• Exercise aim: Return every line of the data that contains the string "device".

• The data:
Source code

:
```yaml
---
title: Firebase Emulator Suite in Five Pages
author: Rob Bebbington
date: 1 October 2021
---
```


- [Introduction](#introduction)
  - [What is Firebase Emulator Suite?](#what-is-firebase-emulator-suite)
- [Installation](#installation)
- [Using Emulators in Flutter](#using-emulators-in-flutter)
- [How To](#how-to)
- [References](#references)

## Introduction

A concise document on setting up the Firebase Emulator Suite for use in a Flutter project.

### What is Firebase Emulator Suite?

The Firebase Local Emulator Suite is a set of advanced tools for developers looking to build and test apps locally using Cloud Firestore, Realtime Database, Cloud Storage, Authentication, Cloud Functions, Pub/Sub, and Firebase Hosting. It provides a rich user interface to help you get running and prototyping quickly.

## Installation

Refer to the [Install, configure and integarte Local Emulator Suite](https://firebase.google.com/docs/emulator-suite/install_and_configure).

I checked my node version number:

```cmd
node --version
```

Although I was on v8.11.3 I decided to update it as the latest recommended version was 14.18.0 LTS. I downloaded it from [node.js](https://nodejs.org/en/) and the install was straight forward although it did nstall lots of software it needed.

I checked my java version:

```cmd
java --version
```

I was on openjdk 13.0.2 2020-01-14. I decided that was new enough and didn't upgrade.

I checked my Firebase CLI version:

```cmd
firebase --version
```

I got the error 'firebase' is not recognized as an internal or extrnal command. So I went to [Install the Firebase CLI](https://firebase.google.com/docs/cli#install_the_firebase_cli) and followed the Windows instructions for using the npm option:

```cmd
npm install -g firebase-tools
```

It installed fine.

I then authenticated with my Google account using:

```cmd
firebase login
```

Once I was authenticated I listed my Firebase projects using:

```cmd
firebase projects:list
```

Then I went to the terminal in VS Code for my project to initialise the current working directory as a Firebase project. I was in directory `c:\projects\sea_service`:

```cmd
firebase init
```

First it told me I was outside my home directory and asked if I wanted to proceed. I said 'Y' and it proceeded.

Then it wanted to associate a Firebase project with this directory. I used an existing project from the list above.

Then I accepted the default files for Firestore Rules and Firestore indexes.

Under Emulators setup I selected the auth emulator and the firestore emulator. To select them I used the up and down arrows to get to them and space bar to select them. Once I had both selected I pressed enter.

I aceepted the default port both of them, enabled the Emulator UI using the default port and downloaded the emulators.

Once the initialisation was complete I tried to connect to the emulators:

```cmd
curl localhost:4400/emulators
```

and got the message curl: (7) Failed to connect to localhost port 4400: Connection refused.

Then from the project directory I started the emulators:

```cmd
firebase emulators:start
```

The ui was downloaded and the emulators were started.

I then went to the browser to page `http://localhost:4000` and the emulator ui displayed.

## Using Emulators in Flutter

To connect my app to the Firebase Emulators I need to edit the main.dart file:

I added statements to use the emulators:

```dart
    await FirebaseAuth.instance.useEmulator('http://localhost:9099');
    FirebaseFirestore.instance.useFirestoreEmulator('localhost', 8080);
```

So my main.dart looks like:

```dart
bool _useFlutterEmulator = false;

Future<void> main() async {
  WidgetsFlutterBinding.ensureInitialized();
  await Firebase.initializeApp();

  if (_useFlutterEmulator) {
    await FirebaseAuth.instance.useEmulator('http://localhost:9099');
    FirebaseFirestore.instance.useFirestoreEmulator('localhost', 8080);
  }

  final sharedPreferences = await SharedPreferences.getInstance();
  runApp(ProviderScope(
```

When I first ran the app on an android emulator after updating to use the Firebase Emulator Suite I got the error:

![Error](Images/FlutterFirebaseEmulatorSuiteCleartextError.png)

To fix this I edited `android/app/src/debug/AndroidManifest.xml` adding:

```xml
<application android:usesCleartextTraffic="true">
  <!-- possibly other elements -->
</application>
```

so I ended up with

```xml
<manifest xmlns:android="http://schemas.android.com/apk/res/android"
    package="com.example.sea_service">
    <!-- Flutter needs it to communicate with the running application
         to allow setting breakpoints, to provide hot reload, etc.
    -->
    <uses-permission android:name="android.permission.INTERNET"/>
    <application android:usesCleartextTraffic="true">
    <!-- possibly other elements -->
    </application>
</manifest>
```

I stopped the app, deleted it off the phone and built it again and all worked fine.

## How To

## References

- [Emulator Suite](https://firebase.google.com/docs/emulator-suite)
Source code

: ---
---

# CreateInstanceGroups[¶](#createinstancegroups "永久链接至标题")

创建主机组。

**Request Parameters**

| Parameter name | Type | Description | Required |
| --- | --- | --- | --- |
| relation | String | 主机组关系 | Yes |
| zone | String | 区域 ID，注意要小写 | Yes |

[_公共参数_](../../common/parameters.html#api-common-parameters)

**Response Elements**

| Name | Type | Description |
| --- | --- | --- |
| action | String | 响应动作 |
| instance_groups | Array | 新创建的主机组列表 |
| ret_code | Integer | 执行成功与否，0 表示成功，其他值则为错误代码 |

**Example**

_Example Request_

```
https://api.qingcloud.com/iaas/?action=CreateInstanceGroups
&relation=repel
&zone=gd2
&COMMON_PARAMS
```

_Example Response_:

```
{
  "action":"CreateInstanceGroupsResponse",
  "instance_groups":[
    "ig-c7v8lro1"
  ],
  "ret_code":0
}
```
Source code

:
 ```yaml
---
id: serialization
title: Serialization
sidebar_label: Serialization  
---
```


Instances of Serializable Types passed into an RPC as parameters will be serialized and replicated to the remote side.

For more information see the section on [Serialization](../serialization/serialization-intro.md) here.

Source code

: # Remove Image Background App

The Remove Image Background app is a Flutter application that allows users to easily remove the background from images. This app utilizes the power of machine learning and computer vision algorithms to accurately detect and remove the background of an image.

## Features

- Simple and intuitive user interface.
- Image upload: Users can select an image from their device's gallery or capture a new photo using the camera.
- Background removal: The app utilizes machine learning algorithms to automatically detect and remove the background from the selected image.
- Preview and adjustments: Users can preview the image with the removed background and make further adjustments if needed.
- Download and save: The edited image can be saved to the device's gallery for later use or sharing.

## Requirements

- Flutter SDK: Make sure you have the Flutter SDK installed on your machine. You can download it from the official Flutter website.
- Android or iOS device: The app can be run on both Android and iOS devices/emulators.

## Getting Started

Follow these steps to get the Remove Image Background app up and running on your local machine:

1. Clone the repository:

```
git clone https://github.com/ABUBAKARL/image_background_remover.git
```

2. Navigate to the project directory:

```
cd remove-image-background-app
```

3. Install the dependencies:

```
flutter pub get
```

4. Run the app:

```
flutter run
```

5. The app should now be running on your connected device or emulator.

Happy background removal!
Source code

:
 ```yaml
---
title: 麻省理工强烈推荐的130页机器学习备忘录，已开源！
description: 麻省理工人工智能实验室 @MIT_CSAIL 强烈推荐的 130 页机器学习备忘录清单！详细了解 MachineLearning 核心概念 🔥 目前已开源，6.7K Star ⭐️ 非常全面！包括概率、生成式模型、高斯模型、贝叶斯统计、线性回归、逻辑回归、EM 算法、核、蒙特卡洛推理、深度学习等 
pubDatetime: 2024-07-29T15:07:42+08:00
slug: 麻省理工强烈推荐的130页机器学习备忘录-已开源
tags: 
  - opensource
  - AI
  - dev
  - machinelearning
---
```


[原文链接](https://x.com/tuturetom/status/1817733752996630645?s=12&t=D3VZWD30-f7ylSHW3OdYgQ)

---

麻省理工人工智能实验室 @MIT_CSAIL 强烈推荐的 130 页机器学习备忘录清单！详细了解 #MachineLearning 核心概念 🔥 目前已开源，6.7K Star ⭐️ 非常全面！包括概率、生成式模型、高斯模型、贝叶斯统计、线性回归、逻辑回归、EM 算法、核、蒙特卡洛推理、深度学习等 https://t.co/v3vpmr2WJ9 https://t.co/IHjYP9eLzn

• Worked solution:
- Image upload: Users can select an image from their device's gallery or capture a new photo using the camera.
- Download and save: The edited image can be saved to the device's gallery for later use or sharing.
- Android or iOS device: The app can be run on both Android and iOS devices/emulators.
5. The app should now be running on your connected device or emulator.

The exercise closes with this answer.